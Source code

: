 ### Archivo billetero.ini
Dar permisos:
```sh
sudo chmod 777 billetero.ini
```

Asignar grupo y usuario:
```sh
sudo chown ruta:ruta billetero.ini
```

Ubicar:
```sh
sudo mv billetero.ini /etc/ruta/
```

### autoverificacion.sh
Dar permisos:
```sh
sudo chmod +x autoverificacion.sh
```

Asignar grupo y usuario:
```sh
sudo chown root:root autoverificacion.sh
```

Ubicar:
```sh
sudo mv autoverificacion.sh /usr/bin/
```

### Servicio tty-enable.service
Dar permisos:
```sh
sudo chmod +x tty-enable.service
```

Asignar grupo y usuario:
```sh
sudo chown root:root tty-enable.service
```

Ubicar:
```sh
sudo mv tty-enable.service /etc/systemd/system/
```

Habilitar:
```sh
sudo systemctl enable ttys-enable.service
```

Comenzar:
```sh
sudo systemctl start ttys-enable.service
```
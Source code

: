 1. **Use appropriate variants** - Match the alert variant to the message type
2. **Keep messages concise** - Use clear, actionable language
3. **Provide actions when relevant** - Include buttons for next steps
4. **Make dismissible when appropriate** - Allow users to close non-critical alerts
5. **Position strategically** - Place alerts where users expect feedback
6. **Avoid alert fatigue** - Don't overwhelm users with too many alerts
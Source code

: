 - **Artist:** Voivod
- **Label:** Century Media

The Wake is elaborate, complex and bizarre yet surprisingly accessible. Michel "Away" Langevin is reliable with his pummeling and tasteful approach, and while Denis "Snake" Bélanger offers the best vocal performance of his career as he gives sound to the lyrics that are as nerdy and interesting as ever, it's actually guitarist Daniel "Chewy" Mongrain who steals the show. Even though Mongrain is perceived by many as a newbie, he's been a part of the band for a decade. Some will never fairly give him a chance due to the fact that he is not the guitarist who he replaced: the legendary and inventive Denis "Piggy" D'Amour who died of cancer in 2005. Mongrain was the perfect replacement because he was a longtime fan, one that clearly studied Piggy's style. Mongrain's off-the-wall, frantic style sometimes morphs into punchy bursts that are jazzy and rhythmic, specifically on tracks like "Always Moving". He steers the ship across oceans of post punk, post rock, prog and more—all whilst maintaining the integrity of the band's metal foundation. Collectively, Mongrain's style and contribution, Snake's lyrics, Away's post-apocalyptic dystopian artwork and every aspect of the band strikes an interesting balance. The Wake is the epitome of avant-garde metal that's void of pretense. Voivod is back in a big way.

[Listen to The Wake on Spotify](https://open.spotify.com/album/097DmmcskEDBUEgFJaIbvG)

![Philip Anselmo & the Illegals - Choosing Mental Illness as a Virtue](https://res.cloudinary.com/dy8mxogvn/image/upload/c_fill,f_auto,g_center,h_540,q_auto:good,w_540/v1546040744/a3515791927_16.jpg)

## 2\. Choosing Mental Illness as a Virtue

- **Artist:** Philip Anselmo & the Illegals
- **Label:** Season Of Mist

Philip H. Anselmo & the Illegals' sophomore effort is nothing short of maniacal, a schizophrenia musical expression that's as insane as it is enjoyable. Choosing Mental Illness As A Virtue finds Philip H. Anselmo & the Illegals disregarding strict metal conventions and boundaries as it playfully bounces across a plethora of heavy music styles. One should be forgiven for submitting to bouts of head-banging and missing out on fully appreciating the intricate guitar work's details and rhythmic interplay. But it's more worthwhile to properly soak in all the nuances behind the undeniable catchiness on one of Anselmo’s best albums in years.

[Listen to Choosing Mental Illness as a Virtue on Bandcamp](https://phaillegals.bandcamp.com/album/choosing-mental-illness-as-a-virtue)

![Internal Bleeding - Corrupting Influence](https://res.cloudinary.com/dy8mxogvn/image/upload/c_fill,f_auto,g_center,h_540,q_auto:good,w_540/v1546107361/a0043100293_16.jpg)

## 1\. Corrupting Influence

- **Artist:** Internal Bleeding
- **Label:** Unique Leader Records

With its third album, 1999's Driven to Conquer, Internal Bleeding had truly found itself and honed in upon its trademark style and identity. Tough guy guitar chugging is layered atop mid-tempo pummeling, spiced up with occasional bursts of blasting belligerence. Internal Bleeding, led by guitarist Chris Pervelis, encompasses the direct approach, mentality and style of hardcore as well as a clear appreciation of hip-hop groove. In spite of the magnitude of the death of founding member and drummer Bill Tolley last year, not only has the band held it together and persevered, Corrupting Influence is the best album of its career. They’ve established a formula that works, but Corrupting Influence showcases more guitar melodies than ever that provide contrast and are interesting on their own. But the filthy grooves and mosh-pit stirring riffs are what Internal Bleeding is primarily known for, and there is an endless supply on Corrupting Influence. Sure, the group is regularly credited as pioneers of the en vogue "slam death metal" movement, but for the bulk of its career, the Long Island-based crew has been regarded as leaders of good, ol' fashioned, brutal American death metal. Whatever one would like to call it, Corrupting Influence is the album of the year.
....................
▶ WHAT TO PRODUCE
Each line from the top of the material above through the line containing "- **Label:** Century Media" must be output exactly, and no other line.

▶ EXPECTED ANSWER
Source code

: ### Archivo billetero.ini
Dar permisos:
```sh
sudo chmod 777 billetero.ini
```

Asignar grupo y usuario:
```sh
sudo chown ruta:ruta billetero.ini
```

Ubicar:
```sh
sudo mv billetero.ini /etc/ruta/
```

### autoverificacion.sh
Dar permisos:
```sh
sudo chmod +x autoverificacion.sh
```

Asignar grupo y usuario:
```sh
sudo chown root:root autoverificacion.sh
```

Ubicar:
```sh
sudo mv autoverificacion.sh /usr/bin/
```

### Servicio tty-enable.service
Dar permisos:
```sh
sudo chmod +x tty-enable.service
```

Asignar grupo y usuario:
```sh
sudo chown root:root tty-enable.service
```

Ubicar:
```sh
sudo mv tty-enable.service /etc/systemd/system/
```

Habilitar:
```sh
sudo systemctl enable ttys-enable.service
```

Comenzar:
```sh
sudo systemctl start ttys-enable.service
```
Source code

: 1. **Use appropriate variants** - Match the alert variant to the message type
2. **Keep messages concise** - Use clear, actionable language
3. **Provide actions when relevant** - Include buttons for next steps
4. **Make dismissible when appropriate** - Allow users to close non-critical alerts
5. **Position strategically** - Place alerts where users expect feedback
6. **Avoid alert fatigue** - Don't overwhelm users with too many alerts
Source code

: - **Artist:** Voivod
- **Label:** Century Media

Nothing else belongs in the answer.